:: Task details ::
Wherever the word "center" occurs in the lines below, copy the whole line.

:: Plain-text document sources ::
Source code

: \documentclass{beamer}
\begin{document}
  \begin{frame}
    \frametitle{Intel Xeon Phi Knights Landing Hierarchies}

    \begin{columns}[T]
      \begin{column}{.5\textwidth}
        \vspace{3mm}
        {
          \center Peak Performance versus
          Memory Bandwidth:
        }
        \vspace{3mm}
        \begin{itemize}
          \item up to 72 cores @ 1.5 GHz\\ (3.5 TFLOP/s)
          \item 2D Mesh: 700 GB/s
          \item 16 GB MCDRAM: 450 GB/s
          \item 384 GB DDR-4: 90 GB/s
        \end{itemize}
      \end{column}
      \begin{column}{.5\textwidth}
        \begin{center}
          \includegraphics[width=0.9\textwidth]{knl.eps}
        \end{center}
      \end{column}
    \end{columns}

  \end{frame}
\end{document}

:: Answer below ::
          \center Peak Performance versus
        \begin{center}
        \end{center}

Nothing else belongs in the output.